◆ **Records for this task**

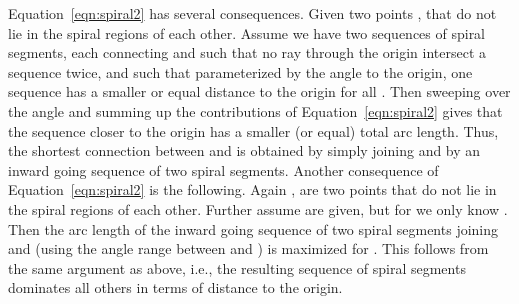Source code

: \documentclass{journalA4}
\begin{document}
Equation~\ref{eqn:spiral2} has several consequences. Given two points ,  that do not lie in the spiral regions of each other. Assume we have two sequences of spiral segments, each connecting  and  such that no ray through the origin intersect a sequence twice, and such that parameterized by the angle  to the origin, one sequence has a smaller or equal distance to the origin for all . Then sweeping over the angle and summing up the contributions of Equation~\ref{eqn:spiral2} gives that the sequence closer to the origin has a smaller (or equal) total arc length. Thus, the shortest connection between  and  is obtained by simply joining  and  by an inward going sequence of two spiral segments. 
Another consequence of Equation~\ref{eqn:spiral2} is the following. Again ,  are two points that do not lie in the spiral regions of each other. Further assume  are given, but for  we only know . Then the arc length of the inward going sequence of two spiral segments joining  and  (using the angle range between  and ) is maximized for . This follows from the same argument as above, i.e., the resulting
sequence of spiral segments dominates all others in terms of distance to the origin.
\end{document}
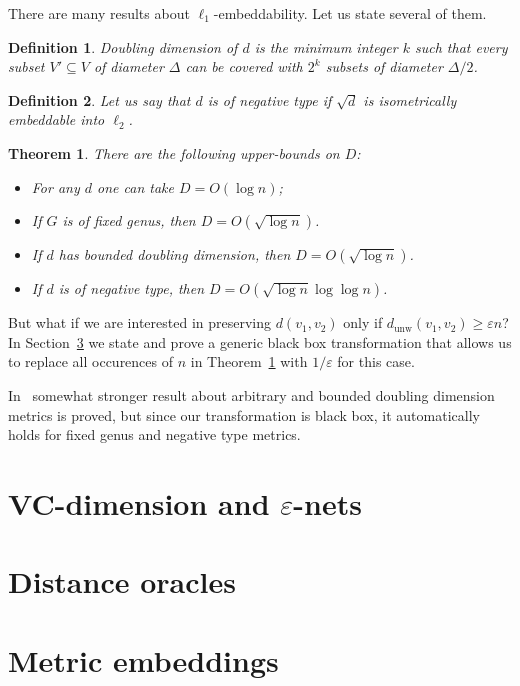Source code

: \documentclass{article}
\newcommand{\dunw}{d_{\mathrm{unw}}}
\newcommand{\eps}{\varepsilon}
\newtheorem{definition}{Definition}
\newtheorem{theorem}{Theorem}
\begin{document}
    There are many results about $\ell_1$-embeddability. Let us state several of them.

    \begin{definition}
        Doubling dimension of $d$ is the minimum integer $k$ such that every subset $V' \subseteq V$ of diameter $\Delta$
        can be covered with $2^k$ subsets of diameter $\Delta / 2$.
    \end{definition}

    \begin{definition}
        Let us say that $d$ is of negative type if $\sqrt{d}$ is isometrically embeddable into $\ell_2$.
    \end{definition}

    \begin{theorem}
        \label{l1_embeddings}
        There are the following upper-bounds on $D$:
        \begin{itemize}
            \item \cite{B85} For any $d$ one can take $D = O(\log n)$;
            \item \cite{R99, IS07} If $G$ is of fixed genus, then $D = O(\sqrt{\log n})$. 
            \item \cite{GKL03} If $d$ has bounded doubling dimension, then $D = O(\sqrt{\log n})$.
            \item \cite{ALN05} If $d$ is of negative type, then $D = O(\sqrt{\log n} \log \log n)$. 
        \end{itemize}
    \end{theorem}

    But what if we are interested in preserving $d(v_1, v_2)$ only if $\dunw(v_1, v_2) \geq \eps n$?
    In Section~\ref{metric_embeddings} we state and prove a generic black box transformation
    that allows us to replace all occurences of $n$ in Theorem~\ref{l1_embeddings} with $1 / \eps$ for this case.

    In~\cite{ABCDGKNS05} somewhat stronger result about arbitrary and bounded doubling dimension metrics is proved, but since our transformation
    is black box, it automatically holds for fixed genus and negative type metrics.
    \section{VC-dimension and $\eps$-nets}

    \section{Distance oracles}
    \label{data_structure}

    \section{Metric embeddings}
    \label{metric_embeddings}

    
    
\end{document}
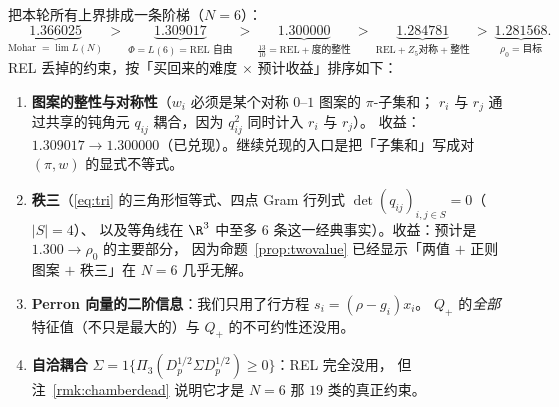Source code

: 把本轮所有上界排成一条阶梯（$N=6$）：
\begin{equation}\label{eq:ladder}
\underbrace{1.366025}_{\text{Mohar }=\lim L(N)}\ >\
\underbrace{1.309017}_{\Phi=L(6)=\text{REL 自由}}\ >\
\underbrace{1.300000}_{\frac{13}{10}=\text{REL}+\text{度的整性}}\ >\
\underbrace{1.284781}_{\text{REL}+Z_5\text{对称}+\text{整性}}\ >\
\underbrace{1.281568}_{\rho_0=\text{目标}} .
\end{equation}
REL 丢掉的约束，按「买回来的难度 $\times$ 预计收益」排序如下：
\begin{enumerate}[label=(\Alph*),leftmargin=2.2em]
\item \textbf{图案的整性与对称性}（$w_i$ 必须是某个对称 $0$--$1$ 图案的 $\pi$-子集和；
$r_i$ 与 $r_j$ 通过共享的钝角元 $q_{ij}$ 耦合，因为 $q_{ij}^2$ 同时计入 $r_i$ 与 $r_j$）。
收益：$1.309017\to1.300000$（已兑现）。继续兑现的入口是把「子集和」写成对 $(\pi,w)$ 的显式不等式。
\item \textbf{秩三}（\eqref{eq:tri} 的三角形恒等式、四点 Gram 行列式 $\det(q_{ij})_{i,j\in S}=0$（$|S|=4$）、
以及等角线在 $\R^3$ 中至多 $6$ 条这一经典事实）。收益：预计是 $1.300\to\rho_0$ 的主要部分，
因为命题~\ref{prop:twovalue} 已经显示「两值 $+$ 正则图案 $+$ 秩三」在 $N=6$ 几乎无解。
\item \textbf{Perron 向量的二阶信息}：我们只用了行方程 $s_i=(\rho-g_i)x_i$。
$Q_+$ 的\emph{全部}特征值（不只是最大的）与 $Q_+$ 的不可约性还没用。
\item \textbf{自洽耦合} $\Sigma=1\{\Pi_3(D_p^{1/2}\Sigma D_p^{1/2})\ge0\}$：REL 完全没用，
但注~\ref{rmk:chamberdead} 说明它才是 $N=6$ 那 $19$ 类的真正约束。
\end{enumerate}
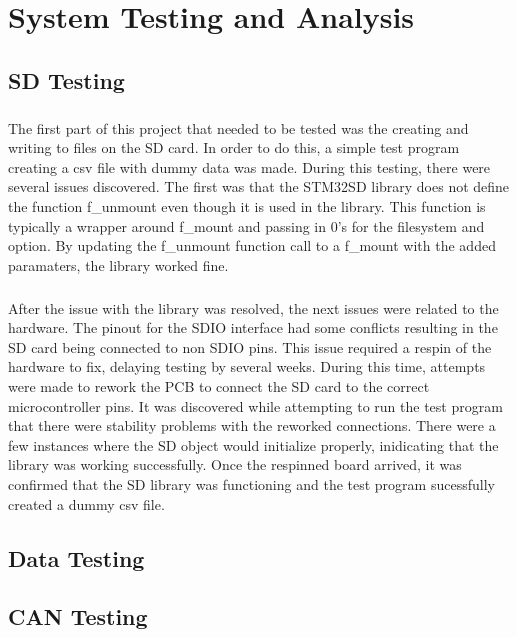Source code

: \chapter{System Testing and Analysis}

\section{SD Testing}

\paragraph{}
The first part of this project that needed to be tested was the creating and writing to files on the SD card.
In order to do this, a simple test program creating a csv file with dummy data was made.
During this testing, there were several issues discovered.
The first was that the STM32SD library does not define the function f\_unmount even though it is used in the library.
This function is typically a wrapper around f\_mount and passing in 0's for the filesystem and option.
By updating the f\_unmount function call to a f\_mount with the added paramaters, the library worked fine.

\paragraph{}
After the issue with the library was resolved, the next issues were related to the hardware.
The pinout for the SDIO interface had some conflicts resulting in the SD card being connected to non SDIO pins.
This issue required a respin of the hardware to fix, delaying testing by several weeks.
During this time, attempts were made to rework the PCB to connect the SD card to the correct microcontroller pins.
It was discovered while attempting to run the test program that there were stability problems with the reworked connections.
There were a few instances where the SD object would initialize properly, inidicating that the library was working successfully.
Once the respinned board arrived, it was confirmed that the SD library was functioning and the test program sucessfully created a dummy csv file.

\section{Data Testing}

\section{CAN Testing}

◆ **What needs to be done**
Skip every picture and transcribe the data above exactly.

◆ **Worked solution**
Source code

: \documentclass{journalA4}
\begin{document}
Equation~\ref{eqn:spiral2} has several consequences. Given two points ,  that do not lie in the spiral regions of each other. Assume we have two sequences of spiral segments, each connecting  and  such that no ray through the origin intersect a sequence twice, and such that parameterized by the angle  to the origin, one sequence has a smaller or equal distance to the origin for all . Then sweeping over the angle and summing up the contributions of Equation~\ref{eqn:spiral2} gives that the sequence closer to the origin has a smaller (or equal) total arc length. Thus, the shortest connection between  and  is obtained by simply joining  and  by an inward going sequence of two spiral segments. 
Another consequence of Equation~\ref{eqn:spiral2} is the following. Again ,  are two points that do not lie in the spiral regions of each other. Further assume  are given, but for  we only know . Then the arc length of the inward going sequence of two spiral segments joining  and  (using the angle range between  and ) is maximized for . This follows from the same argument as above, i.e., the resulting
sequence of spiral segments dominates all others in terms of distance to the origin.
\end{document}
Source code

: \documentclass{article}
\newcommand{\dunw}{d_{\mathrm{unw}}}
\newcommand{\eps}{\varepsilon}
\newtheorem{definition}{Definition}
\newtheorem{theorem}{Theorem}
\begin{document}
    There are many results about $\ell_1$-embeddability. Let us state several of them.

    \begin{definition}
        Doubling dimension of $d$ is the minimum integer $k$ such that every subset $V' \subseteq V$ of diameter $\Delta$
        can be covered with $2^k$ subsets of diameter $\Delta / 2$.
    \end{definition}

    \begin{definition}
        Let us say that $d$ is of negative type if $\sqrt{d}$ is isometrically embeddable into $\ell_2$.
    \end{definition}

    \begin{theorem}
        \label{l1_embeddings}
        There are the following upper-bounds on $D$:
        \begin{itemize}
            \item \cite{B85} For any $d$ one can take $D = O(\log n)$;
            \item \cite{R99, IS07} If $G$ is of fixed genus, then $D = O(\sqrt{\log n})$. 
            \item \cite{GKL03} If $d$ has bounded doubling dimension, then $D = O(\sqrt{\log n})$.
            \item \cite{ALN05} If $d$ is of negative type, then $D = O(\sqrt{\log n} \log \log n)$. 
        \end{itemize}
    \end{theorem}

    But what if we are interested in preserving $d(v_1, v_2)$ only if $\dunw(v_1, v_2) \geq \eps n$?
    In Section~\ref{metric_embeddings} we state and prove a generic black box transformation
    that allows us to replace all occurences of $n$ in Theorem~\ref{l1_embeddings} with $1 / \eps$ for this case.

    In~\cite{ABCDGKNS05} somewhat stronger result about arbitrary and bounded doubling dimension metrics is proved, but since our transformation
    is black box, it automatically holds for fixed genus and negative type metrics.
    \section{VC-dimension and $\eps$-nets}

    \section{Distance oracles}
    \label{data_structure}

    \section{Metric embeddings}
    \label{metric_embeddings}

    
    
\end{document}
Source code

: 把本轮所有上界排成一条阶梯（$N=6$）：
\begin{equation}\label{eq:ladder}
\underbrace{1.366025}_{\text{Mohar }=\lim L(N)}\ >\
\underbrace{1.309017}_{\Phi=L(6)=\text{REL 自由}}\ >\
\underbrace{1.300000}_{\frac{13}{10}=\text{REL}+\text{度的整性}}\ >\
\underbrace{1.284781}_{\text{REL}+Z_5\text{对称}+\text{整性}}\ >\
\underbrace{1.281568}_{\rho_0=\text{目标}} .
\end{equation}
REL 丢掉的约束，按「买回来的难度 $\times$ 预计收益」排序如下：
\begin{enumerate}[label=(\Alph*),leftmargin=2.2em]
\item \textbf{图案的整性与对称性}（$w_i$ 必须是某个对称 $0$--$1$ 图案的 $\pi$-子集和；
$r_i$ 与 $r_j$ 通过共享的钝角元 $q_{ij}$ 耦合，因为 $q_{ij}^2$ 同时计入 $r_i$ 与 $r_j$）。
收益：$1.309017\to1.300000$（已兑现）。继续兑现的入口是把「子集和」写成对 $(\pi,w)$ 的显式不等式。
\item \textbf{秩三}（\eqref{eq:tri} 的三角形恒等式、四点 Gram 行列式 $\det(q_{ij})_{i,j\in S}=0$（$|S|=4$）、
以及等角线在 $\R^3$ 中至多 $6$ 条这一经典事实）。收益：预计是 $1.300\to\rho_0$ 的主要部分，
因为命题~\ref{prop:twovalue} 已经显示「两值 $+$ 正则图案 $+$ 秩三」在 $N=6$ 几乎无解。
\item \textbf{Perron 向量的二阶信息}：我们只用了行方程 $s_i=(\rho-g_i)x_i$。
$Q_+$ 的\emph{全部}特征值（不只是最大的）与 $Q_+$ 的不可约性还没用。
\item \textbf{自洽耦合} $\Sigma=1\{\Pi_3(D_p^{1/2}\Sigma D_p^{1/2})\ge0\}$：REL 完全没用，
但注~\ref{rmk:chamberdead} 说明它才是 $N=6$ 那 $19$ 类的真正约束。
\end{enumerate}
Source code

: \chapter{System Testing and Analysis}

\section{SD Testing}

\paragraph{}
The first part of this project that needed to be tested was the creating and writing to files on the SD card.
In order to do this, a simple test program creating a csv file with dummy data was made.
During this testing, there were several issues discovered.
The first was that the STM32SD library does not define the function f\_unmount even though it is used in the library.
This function is typically a wrapper around f\_mount and passing in 0's for the filesystem and option.
By updating the f\_unmount function call to a f\_mount with the added paramaters, the library worked fine.

\paragraph{}
After the issue with the library was resolved, the next issues were related to the hardware.
The pinout for the SDIO interface had some conflicts resulting in the SD card being connected to non SDIO pins.
This issue required a respin of the hardware to fix, delaying testing by several weeks.
During this time, attempts were made to rework the PCB to connect the SD card to the correct microcontroller pins.
It was discovered while attempting to run the test program that there were stability problems with the reworked connections.
There were a few instances where the SD object would initialize properly, inidicating that the library was working successfully.
Once the respinned board arrived, it was confirmed that the SD library was functioning and the test program sucessfully created a dummy csv file.

\section{Data Testing}

\section{CAN Testing}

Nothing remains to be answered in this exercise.